Polls in the critical state of Michigan show a tossup between Ms. Harris and former President Donald J. Trump, the Republican contender. Many Arab American voters there say they are repulsed by the Biden administration’s unceasing weapons shipments to Israel. Some Democrats believe that losing their votes could tip the state — and perhaps the entire election.
“As for Arab and Muslim voters, they view Harris as beyond redemption because of Gaza, and now Lebanon,” said Mr. Hashemi, the Georgetown professor. “Most will be voting for a third-party candidate or they will be boycotting this election. Some might naïvely vote for Trump out of frustration.”
Mr. Trump has at times expressed total support for Israel, and he and Mr. Netanyahu share a transactional outlook. Mr. Trump and his aides enacted controversial policies during his administration that supported Mr. Netanyahu’s hard-line positions. But Mr. Trump has also called on Israel to “stop killing people” in Gaza.
It is not clear that Mr. Blinken ever believed that Mr. Sinwar’s death would leave Hamas more willing to trade its hostages for a cease-fire.
Some U.S. officials say the better question is whether Mr. Netanyahu might now have the political cover to declare victory and end Israel’s Gaza war. As Mr. Blinken put it on Thursday, “Israel has accomplished the strategic goals that it set out for itself” after Oct. 7.
But Mr. Netanyahu’s intentions remain opaque. The Israeli leader is on trial for corruption and widely blamed for Israel’s colossal security failure last year. He has become more popular recently because of Israel’s successful killings of militia leaders, including Hassan Nasrallah of Hezbollah. Many U.S. officials assess that he sees warfare as a means of political survival.
Mr. Blinken insisted the United States and Israel would explore “new frameworks” for a cease-fire and hostage release. American officials said that could include piecemeal deals involving brief fighting pauses for the release of just a few hostages at a time. Of the 101 hostages still in Gaza, at least a third are believed to be dead.
But during his trip, Mr. Blinken sounded more focused on a phase still well beyond the horizon: the security, governance and reconstruction of Gaza after Israel’s military withdraws from the territory, whenever that might be.
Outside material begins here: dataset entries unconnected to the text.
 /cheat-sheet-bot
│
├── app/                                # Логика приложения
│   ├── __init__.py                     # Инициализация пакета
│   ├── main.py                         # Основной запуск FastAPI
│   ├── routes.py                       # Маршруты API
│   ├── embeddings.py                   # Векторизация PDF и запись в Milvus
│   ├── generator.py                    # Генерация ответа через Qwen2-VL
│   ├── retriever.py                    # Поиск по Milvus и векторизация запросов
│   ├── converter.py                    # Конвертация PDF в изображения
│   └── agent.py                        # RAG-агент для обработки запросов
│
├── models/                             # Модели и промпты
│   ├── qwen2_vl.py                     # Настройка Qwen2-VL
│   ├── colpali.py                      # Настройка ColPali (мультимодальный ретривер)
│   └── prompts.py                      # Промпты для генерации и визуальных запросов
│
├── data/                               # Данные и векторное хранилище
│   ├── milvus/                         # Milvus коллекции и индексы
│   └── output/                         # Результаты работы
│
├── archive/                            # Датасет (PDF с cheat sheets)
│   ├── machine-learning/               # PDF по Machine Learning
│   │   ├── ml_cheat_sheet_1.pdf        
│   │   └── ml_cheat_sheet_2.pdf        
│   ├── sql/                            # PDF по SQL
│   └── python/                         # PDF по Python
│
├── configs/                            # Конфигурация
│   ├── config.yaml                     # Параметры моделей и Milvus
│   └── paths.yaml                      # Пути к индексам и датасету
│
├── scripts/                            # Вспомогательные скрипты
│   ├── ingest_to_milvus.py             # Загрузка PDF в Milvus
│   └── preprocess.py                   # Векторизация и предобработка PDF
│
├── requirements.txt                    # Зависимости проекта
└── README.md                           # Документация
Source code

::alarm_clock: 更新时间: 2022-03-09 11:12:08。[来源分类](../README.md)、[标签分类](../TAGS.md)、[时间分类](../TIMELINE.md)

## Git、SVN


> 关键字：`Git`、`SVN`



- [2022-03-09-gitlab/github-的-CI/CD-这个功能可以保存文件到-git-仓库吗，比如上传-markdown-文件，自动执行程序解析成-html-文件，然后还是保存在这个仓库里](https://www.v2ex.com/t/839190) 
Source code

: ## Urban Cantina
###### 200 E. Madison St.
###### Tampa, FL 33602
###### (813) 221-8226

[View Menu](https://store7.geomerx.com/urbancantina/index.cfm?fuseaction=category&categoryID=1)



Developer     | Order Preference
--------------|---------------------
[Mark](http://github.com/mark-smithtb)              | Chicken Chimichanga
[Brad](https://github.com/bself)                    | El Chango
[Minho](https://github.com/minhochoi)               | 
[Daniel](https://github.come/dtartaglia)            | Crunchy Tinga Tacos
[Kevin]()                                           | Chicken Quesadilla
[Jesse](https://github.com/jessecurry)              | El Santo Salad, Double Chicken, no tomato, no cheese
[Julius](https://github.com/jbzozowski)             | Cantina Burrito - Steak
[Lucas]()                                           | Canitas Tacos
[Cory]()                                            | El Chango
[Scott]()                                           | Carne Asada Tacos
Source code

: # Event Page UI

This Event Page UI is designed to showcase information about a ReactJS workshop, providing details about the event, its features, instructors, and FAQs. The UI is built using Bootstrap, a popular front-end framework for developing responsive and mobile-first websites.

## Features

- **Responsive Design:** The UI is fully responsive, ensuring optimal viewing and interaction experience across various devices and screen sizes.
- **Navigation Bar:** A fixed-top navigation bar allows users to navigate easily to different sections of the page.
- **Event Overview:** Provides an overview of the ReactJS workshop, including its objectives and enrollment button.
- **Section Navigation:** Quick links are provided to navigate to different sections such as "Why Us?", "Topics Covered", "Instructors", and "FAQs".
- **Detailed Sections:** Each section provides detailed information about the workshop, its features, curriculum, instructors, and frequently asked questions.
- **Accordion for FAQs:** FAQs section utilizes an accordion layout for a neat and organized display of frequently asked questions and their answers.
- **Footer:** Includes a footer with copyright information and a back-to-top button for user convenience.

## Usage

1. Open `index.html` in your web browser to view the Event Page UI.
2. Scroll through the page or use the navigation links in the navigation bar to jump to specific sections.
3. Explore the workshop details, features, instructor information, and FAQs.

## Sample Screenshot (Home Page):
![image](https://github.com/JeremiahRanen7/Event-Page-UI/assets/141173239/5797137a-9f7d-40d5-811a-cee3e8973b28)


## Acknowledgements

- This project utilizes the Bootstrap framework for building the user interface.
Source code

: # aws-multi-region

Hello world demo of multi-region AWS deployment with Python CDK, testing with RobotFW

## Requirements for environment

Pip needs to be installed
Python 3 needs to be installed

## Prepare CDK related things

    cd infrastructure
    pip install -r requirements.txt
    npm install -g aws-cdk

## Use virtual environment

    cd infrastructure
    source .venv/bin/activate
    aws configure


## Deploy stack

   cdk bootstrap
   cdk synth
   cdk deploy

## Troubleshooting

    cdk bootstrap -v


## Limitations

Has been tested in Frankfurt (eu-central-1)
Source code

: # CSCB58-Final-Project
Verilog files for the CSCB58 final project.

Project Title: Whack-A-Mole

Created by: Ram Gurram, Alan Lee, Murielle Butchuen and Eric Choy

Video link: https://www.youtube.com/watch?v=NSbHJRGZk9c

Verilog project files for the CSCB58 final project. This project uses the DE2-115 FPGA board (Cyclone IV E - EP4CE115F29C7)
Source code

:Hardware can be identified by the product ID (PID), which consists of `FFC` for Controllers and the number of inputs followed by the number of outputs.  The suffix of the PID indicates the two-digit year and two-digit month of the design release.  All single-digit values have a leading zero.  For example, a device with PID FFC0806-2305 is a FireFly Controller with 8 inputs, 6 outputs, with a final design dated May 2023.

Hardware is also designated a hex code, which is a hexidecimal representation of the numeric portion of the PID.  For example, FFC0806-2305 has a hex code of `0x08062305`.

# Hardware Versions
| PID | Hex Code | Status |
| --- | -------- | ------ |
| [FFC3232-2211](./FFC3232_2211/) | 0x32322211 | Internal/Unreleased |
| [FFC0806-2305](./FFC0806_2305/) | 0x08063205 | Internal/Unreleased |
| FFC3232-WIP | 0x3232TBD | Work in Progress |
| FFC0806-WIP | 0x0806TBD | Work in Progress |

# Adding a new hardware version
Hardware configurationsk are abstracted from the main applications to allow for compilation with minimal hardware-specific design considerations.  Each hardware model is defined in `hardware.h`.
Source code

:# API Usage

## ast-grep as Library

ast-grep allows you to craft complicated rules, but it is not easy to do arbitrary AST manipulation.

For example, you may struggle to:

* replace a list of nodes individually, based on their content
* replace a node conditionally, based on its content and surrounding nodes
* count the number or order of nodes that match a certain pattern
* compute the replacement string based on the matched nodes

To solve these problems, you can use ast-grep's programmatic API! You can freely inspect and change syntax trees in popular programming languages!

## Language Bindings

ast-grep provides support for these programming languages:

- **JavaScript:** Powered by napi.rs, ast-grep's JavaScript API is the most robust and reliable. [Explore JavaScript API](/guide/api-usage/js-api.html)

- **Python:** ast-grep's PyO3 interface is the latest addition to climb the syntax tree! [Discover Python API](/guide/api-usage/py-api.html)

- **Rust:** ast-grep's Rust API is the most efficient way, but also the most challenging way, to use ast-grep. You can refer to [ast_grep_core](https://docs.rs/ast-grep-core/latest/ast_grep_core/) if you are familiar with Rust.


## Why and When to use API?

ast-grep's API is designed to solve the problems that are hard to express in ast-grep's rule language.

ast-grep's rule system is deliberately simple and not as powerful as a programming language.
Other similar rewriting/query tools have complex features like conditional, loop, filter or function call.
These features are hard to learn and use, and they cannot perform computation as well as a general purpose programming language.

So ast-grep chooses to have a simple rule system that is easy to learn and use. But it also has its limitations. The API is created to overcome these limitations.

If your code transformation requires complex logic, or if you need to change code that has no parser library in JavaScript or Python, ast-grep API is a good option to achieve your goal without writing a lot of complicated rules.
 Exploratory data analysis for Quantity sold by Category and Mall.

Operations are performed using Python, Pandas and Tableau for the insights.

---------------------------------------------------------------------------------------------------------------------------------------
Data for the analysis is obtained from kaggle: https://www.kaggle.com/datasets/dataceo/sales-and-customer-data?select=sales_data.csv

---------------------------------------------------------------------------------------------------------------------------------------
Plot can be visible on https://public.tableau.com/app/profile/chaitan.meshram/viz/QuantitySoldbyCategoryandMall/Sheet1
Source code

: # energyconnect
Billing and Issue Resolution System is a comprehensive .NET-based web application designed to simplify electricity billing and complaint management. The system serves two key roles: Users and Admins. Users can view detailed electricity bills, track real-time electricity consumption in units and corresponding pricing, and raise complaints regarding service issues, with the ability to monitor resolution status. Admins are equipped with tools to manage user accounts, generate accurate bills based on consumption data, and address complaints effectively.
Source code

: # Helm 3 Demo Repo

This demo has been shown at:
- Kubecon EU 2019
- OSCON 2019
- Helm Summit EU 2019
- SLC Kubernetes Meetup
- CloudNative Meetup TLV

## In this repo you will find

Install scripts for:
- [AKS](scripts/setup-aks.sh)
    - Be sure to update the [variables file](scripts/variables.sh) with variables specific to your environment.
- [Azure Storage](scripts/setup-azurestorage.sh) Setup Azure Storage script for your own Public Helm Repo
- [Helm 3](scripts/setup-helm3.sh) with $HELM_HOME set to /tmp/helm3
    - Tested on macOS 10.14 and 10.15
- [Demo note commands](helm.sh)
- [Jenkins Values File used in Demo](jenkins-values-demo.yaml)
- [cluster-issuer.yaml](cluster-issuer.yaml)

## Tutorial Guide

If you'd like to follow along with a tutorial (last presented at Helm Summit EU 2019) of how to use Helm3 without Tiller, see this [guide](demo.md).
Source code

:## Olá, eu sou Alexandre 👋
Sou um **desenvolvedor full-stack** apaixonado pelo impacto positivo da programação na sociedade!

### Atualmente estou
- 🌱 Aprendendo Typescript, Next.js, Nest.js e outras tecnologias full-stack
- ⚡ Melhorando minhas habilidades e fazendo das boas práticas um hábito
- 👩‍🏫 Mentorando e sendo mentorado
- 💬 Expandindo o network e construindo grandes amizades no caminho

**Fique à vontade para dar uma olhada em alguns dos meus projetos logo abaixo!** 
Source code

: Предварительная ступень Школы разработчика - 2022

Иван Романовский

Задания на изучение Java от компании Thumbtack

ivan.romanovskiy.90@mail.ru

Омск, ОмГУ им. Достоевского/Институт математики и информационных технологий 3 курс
For Israel to feel confident about a withdrawal, some kind of security force — perhaps composed of units from neighboring Arab militaries — would need to be in place, U.S. officials say. Someone would have to pay tens of billions to begin rebuilding from the rubble of Gaza. Mr. Biden and his aides have said the West Bank-based Palestinian Authority should govern the territory, if it replaces its aging leadership — a proposal that Mr. Netanyahu rejects.
Mr. Blinken told reporters in Tel Aviv that Mr. Netanyahu had firmly denied to him that Israel’s military was pursuing a strategy of pushing civilians out of northern Gaza. According to that strategy, the military would try to starve out or kill anyone who remained, on the grounds that they are Hamas holdouts.
But starvation has been underway for months, across the entire population. Last month, levels of aid delivery dropped to the lowest since the start of the war. The death toll from bombings is still rising, and the images of Palestinian civilians burning in refugee tent camps have circulated widely on social media.
To try to head off an even bigger conflagration, Mr. Biden warned Mr. Netanyahu this month not to hit Iran’s nuclear enrichment sites or its oil facilities, which could drive up gas prices before the U.S. election.
On Wednesday, Yoav Gallant, the defense minister, announced that he had told air force crews that after their planned attack, “everyone will understand your might.”
Michael Crowley covers the State Department and U.S. foreign policy for The Times. He has reported from nearly three dozen countries and often travels with the secretary of state.More about Michael Crowley"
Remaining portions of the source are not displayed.